As I was walking in to work the other morning, acclimating myself to the upcoming winter weather, my vision suddenly went blurry in my left eye. For a split-second, the hypochondria (in remission) spoke up – “Eh? Vision problems”? One pair of crossed eyes later, however, and I saw that it was a splot of snow on my glasses.
I took them off to clean them, and found one single, huge, PERFECT snowflake sitting on my lens. Six long arms, delicate spikes and fuzzy edges. The glasses were cold enough to keep the flake intact and preserved. I fished out my phone to try and get a picture, but couldn’t get far enough away to focus, yet close enough to get the flake to show. Plus, I only had one hand to manipulate the camera, and it was cold.
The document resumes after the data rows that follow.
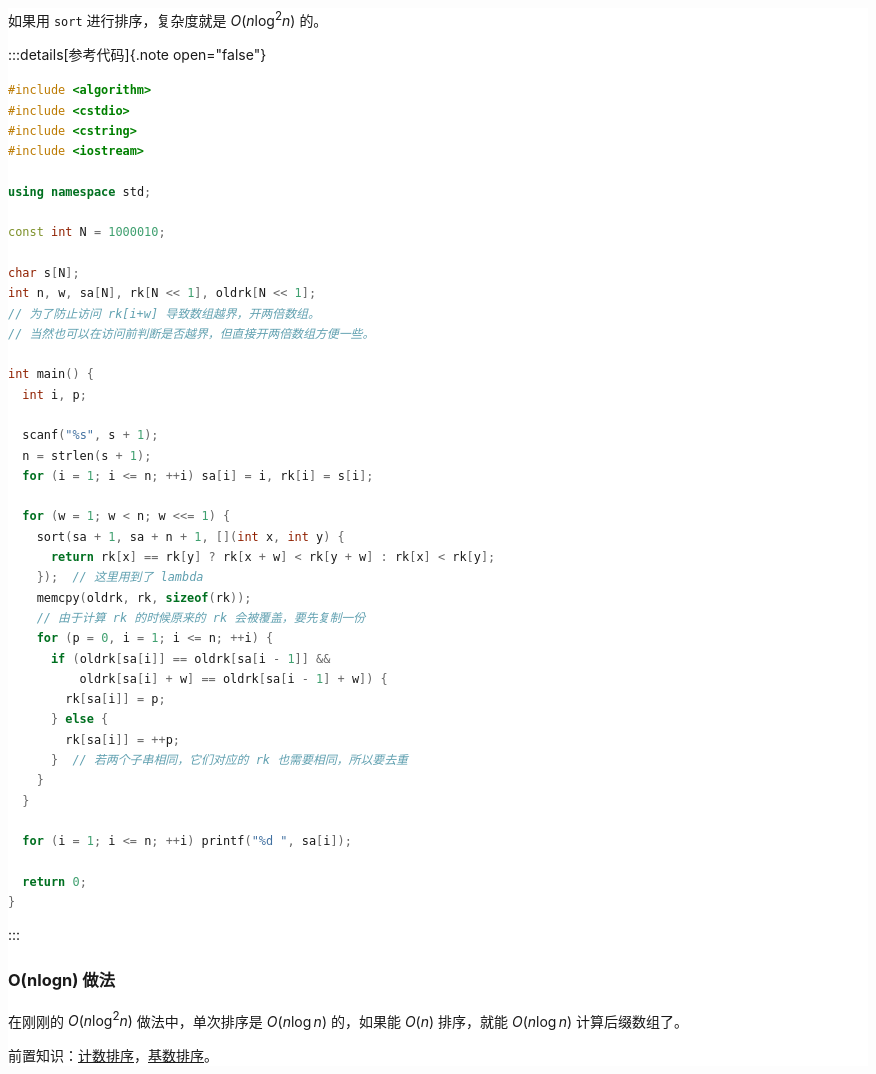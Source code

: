 如果用 `sort` 进行排序，复杂度就是 $O(n\log^2n)$ 的。

:::details[参考代码]{.note open="false"}
```cpp
#include <algorithm>
#include <cstdio>
#include <cstring>
#include <iostream>

using namespace std;

const int N = 1000010;

char s[N];
int n, w, sa[N], rk[N << 1], oldrk[N << 1];
// 为了防止访问 rk[i+w] 导致数组越界，开两倍数组。
// 当然也可以在访问前判断是否越界，但直接开两倍数组方便一些。

int main() {
  int i, p;

  scanf("%s", s + 1);
  n = strlen(s + 1);
  for (i = 1; i <= n; ++i) sa[i] = i, rk[i] = s[i];

  for (w = 1; w < n; w <<= 1) {
    sort(sa + 1, sa + n + 1, [](int x, int y) {
      return rk[x] == rk[y] ? rk[x + w] < rk[y + w] : rk[x] < rk[y];
    });  // 这里用到了 lambda
    memcpy(oldrk, rk, sizeof(rk));
    // 由于计算 rk 的时候原来的 rk 会被覆盖，要先复制一份
    for (p = 0, i = 1; i <= n; ++i) {
      if (oldrk[sa[i]] == oldrk[sa[i - 1]] &&
          oldrk[sa[i] + w] == oldrk[sa[i - 1] + w]) {
        rk[sa[i]] = p;
      } else {
        rk[sa[i]] = ++p;
      }  // 若两个子串相同，它们对应的 rk 也需要相同，所以要去重
    }
  }

  for (i = 1; i <= n; ++i) printf("%d ", sa[i]);

  return 0;
}
```
:::

### O(nlogn) 做法

在刚刚的 $O(n\log^2n)$ 做法中，单次排序是 $O(n\log n)$ 的，如果能 $O(n)$ 排序，就能 $O(n\log n)$ 计算后缀数组了。

前置知识：[计数排序](../basic/counting-sort.md)，[基数排序](../basic/radix-sort.md)。


[1]: https://wenku.baidu.com/view/0dc03d2b1611cc7931b765ce0508763230127479.html "[2004] 后缀数组 by. 徐智磊"
[2]: https://wenku.baidu.com/view/5b886b1ea76e58fafab00374.html "[2009] 后缀数组——处理字符串的有力工具 by. 罗穗骞"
So, I shrugged and put my glasses back on. No way was I going to destroy this beautiful flake. I remained aware of the beauty just in front of my eye, and it kept me company as I finished my walk, crossed the street, and approached the back door of my work building.
As I reached for the door, I realized that this was about the end for the flake, but there was nothing I could do about it. I had my journey to continue. I stepped inside, took off my glasses, and there it was again – a simple thing of natural beauty, stuck to my lens. As I felt the warmth of the building thawing the tip of my nose, I said “I’m sorry” to the flake, and watched it – the tips of each arm melted, and the whole form quickly collapsed into the tiniest drop of water.
Yes, I apologized to a snowflake. It seemed the thing to do at the time. You won’t catch me apologizing to a whole snowbank in a month, but that one single flake brought a moment of mindfulness to my day where I hadn’t expected it, and I felt the need to acknowledge it.